2012: Jens Kürsten Download — English
A Generic Approach to Component-Level Evaluation in Information Retrieval
Research in information retrieval deals with the theories and models that constitute the foundations for any kind of service that provides access or pointers to particular elements of a collection of documents in response to a submitted information need. The specific field of information retrieval evaluation is concerned with the critical assessment of the quality of search systems. Empirical evaluation based on the Cranfield paradigm using a specific collection of test queries in combination with relevance assessments in a laboratory environment is the classic approach to compare the impact of retrieval systems and their underlying models on retrieval effectiveness.
In the past two decades international campaigns, like the Text Retrieval Conference, have led to huge advances in the design of experimental information retrieval evaluations. But in general the focus of this system-driven paradigm remained on the comparison of system results, i.e. retrieval systems are treated as black boxes. This approach to the evaluation of retrieval system has been criticised for treating systems as black boxes. Recent works on this subject have proposed the study of the system configurations and their individual components. This thesis proposes a generic approach to the evaluation of retrieval systems at the component-level.
The focus of the thesis at hand is on the key components that are needed to address typical ad-hoc search tasks, like finding books on a particular topic in a large set of library records. A central approach in this work is the further development of the Xtrieval framework by the integration of widely-used IR toolkits in order to eliminate the limitations of individual tools. Strong empirical results at international campaigns that provided various types of evaluation tasks confirm both the validity of this approach and the flexibility of the Xtrieval framework.

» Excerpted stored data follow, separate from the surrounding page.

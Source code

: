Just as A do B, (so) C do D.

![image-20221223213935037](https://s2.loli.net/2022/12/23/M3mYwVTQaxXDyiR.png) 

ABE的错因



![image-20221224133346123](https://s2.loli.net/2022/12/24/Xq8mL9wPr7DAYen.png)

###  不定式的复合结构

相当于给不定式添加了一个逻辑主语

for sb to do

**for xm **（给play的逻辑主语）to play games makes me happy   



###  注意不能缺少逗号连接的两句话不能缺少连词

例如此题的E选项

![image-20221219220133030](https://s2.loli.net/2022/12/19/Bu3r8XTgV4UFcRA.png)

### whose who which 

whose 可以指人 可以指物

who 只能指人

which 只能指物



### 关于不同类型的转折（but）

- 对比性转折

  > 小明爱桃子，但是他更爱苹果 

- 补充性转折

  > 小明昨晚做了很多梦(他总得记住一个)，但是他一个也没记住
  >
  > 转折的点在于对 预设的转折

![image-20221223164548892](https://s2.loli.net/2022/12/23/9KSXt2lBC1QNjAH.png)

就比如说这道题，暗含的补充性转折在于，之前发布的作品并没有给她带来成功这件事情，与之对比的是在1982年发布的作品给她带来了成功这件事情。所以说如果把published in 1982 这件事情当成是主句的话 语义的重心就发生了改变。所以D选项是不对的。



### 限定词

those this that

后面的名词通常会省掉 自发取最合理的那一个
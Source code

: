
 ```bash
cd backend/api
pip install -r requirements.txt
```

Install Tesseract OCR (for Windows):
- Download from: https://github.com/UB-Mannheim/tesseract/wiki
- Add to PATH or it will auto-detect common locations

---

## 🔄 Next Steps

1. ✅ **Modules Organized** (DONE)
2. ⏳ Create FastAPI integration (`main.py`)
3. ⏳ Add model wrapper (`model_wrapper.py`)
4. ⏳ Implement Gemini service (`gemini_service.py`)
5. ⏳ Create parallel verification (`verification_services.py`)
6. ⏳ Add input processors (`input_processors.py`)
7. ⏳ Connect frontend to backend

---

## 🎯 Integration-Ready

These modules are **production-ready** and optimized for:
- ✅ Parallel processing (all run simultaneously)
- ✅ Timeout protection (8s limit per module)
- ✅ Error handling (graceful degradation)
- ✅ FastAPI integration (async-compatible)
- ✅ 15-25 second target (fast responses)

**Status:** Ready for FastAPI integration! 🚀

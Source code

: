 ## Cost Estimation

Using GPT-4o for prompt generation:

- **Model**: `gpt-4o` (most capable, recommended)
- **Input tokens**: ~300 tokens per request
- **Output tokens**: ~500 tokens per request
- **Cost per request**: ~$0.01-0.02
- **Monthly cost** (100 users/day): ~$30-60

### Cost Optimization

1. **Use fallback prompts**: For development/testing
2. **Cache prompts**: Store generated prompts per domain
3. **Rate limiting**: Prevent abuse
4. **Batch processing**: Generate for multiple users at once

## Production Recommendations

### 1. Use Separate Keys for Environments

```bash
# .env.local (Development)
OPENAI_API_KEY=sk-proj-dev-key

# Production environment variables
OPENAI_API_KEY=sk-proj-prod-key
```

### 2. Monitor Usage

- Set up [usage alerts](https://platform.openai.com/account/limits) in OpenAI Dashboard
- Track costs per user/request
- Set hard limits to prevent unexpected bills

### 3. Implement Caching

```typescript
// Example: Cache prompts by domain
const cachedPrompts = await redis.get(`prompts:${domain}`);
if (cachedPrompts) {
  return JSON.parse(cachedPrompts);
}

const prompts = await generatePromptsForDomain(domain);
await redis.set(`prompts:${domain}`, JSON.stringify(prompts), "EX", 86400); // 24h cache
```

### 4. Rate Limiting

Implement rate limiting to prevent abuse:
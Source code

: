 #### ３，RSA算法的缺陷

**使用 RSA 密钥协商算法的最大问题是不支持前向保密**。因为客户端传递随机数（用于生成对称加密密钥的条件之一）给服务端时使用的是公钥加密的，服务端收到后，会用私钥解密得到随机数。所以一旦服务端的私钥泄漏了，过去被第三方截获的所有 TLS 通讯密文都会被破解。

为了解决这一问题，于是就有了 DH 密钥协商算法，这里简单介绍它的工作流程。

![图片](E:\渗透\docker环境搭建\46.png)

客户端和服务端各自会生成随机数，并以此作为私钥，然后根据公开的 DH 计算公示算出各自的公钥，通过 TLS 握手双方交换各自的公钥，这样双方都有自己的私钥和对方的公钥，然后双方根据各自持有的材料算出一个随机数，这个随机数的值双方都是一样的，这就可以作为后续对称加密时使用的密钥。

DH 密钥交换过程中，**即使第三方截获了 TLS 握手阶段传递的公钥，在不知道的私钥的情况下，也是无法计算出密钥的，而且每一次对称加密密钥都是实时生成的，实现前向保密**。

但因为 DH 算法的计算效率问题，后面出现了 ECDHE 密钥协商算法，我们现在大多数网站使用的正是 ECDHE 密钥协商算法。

Modern information retrieval systems contain various components that are important for solving particular subtasks of the retrieval process. This thesis illustrates the detailed analysis of important system components needed to address ad-hoc retrieval tasks. Here, the design and implementation of the Xtrieval framework offers a variety of approaches for flexible system configurations. Xtrieval has been designed as an open system and allows the integration of further components and tools as well as addressing search tasks other than ad-hoc retrieval. This approach ensures that it is possible to conduct automated component-level evaluation of retrieval approaches.
Both the scale and impact of these possibilities for the evaluation of retrieval systems are demonstrated by the design of an empirical experiment that covers more than 13,000 individual system configurations. This experimental set-up is tested on four test collections for ad-hoc search. The results of this experiment are manifold. For instance, particular implementations of ranking models fail systematically on all tested collections. The exploratory analysis of the ranking models empirically confirms the relationships between different implementations of models that share theoretical foundations. The obtained results also suggest that the impact on retrieval effectiveness of most instances of IR system components depends on the test collections that are being used for evaluation. Due to the scale of the designed component-level evaluation experiment, not all possible interactions of the system component under examination could be analysed in this work. For this reason the resulting data set will be made publicly available to the entire research community.